If you are too, then you will be a co-author of the first draft Mr Prime Minister! Anyhow, now to other urgent matters. Maybe now we can expect saner and sustained engagement with the problems that the people of Pakistan are handed down, not only because of international issues like increase in oil prices, the shortage of energy, fear of food insecurity, rising inflation etc, but more importantly because of the fact that the government’s top functionaries have made light of their responsibilities. The list is unending. The Prime Minister’s choice of appointees to important positions is really questionable; the corrupt that get cover under a Chief Executive who on the home and the cabinet front has rarely shown to be tough on corruption issues. By default or by design, RPPs scandal, the Haj scandal and now his former press secretary’s corruption have become public knowledge.

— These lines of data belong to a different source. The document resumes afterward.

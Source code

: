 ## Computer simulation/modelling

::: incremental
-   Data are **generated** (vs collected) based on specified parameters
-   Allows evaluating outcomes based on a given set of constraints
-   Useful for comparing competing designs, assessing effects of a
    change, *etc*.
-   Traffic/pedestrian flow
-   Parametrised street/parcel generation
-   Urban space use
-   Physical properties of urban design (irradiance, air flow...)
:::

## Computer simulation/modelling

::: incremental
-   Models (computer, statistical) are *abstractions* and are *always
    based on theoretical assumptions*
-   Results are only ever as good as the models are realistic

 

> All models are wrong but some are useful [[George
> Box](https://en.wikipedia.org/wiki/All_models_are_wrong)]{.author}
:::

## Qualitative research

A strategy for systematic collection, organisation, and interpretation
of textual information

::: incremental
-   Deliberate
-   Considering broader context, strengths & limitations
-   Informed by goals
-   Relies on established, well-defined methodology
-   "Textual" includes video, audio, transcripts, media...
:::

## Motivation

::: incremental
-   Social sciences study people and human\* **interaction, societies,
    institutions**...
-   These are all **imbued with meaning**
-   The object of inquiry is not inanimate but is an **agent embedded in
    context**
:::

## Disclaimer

Admittedly, in the last few weeks the media focused on the Memo saga and the civil-military tensions. In fact in the fear that the elected civilian government maybe in danger of direct or indirect khaki onslaught, many in the media stood by constitutional democracy. But none of this was intended to convey that the government, and indeed the Prime Minister as the Chief Executive, is any less answerable for the mounting problems that the public faces. Take the energy crisis, gas and electricity loadshedding and their downstream impact on the industry, and no less than thousands and thousands, who are expected to lose their jobs if there is an industrial slowdown.

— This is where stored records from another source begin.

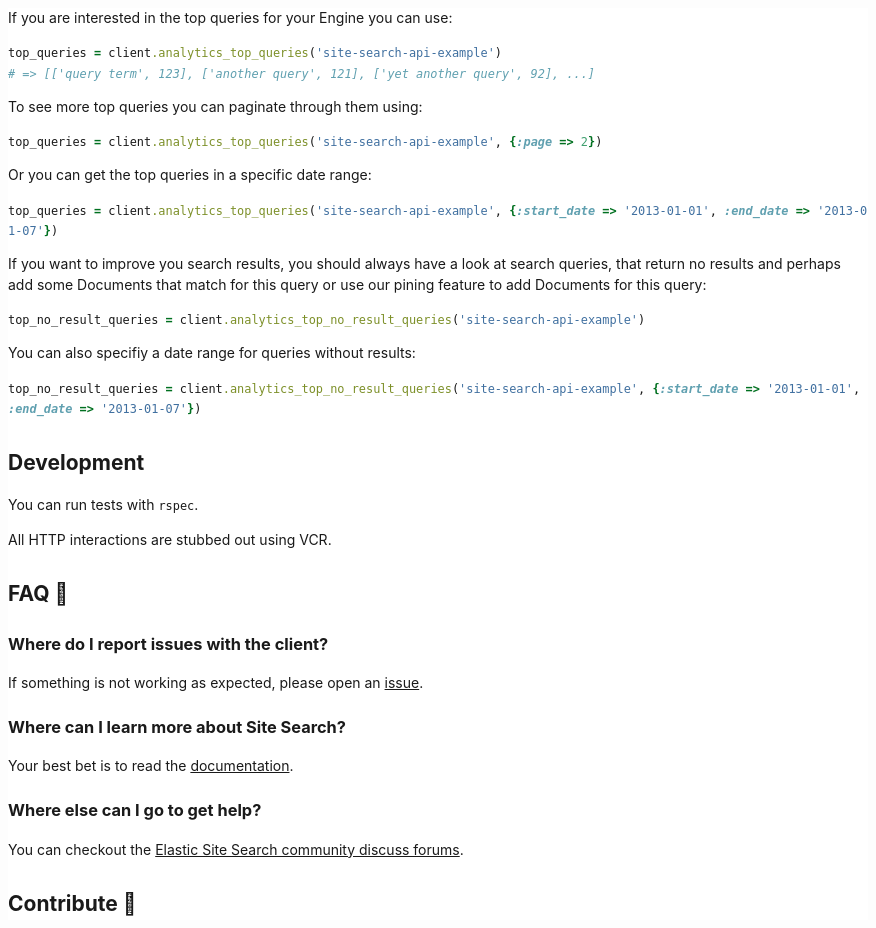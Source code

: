 If you are interested in the top queries for your Engine you can use:

```ruby
top_queries = client.analytics_top_queries('site-search-api-example')
# => [['query term', 123], ['another query', 121], ['yet another query', 92], ...]
```

To see more top queries you can paginate through them using:

```ruby
top_queries = client.analytics_top_queries('site-search-api-example', {:page => 2})
```

Or you can get the top queries in a specific date range:

```ruby
top_queries = client.analytics_top_queries('site-search-api-example', {:start_date => '2013-01-01', :end_date => '2013-01-07'})
```

If you want to improve you search results, you should always have a look at search queries, that return no results and perhaps add some Documents that match for this query or use our pining feature to add Documents for this query:

```ruby
top_no_result_queries = client.analytics_top_no_result_queries('site-search-api-example')
```

You can also specifiy a date range for queries without results:

```ruby
top_no_result_queries = client.analytics_top_no_result_queries('site-search-api-example', {:start_date => '2013-01-01', :end_date => '2013-01-07'})
```

## Development

You can run tests with `rspec`.

All HTTP interactions are stubbed out using VCR.

## FAQ 🔮

### Where do I report issues with the client?

If something is not working as expected, please open an [issue](https://github.com/elastic/site-search-ruby/issues/new).

### Where can I learn more about Site Search?

Your best bet is to read the [documentation](https://swiftype.com/documentation/site-search).

### Where else can I go to get help?

You can checkout the [Elastic Site Search community discuss forums](https://discuss.elastic.co/c/site-search).

## Contribute 🚀
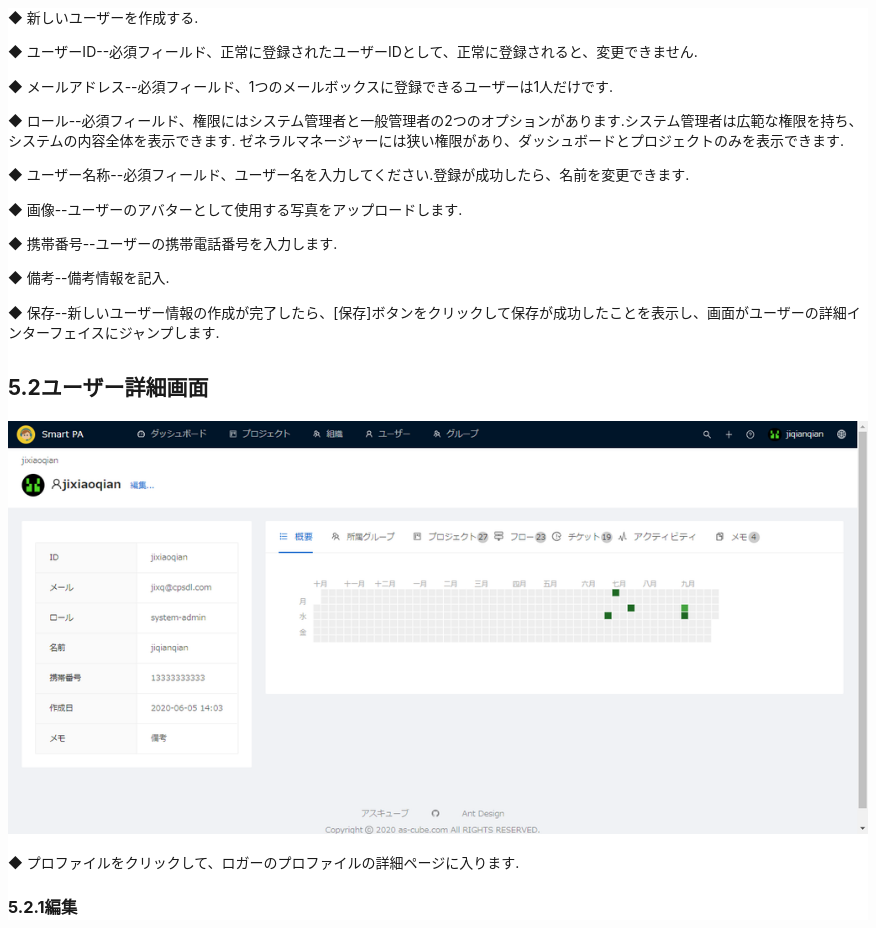 ◆ 新しいユーザーを作成する.

◆ ユーザーID--必須フィールド、正常に登録されたユーザーIDとして、正常に登録されると、変更できません.

◆ メールアドレス--必須フィールド、1つのメールボックスに登録できるユーザーは1人だけです.

◆ ロール--必須フィールド、権限にはシステム管理者と一般管理者の2つのオプションがあります.システム管理者は広範な権限を持ち、システムの内容全体を表示できます. ゼネラルマネージャーには狭い権限があり、ダッシュボードとプロジェクトのみを表示できます.

◆ ユーザー名称--必須フィールド、ユーザー名を入力してください.登録が成功したら、名前を変更できます.

◆ 画像--ユーザーのアバターとして使用する写真をアップロードします.

◆ 携帯番号--ユーザーの携帯電話番号を入力します.

◆ 備考--備考情報を記入.

◆ 保存--新しいユーザー情報の作成が完了したら、[保存]ボタンをクリックして保存が成功したことを表示し、画面がユーザーの詳細インターフェイスにジャンプします.



## 5.2ユーザー詳細画面

![5.2-1](./images/5.2-1.png)

◆ プロファイルをクリックして、ロガーのプロファイルの詳細ページに入ります.



### 5.2.1編集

Where is, Mr Prime Minister, the report that your former minister Shaukat Tareen presented to your cabinet in 2010 and the cabinet actually adopted it? And yet the slowly sinking public sector organisations, ranging from PIA to Railways to Steel Mill, all testify that implementing the Tareen report must not have been a priority. And for the daily killings of Pakistan’s citizens in Balochistan, your government has shown no willingness to go beyond political grandstanding and symbolic trips.
Please, get on with the real task, Mr Prime Minster. Democracy is no longer in danger, all of you stakeholders in power know how to stay and survive. The President knows how to keep the coalition members together while your parliamentary presence also helps. What about delivering the fruits of democracy to the people? You in the Centre and the Chief Ministers in their provinces.
The writer is the host of Policy Matters and Director Current Affairs Dunya News. She is also a Fellow of the Asia Centre at the Harvard University.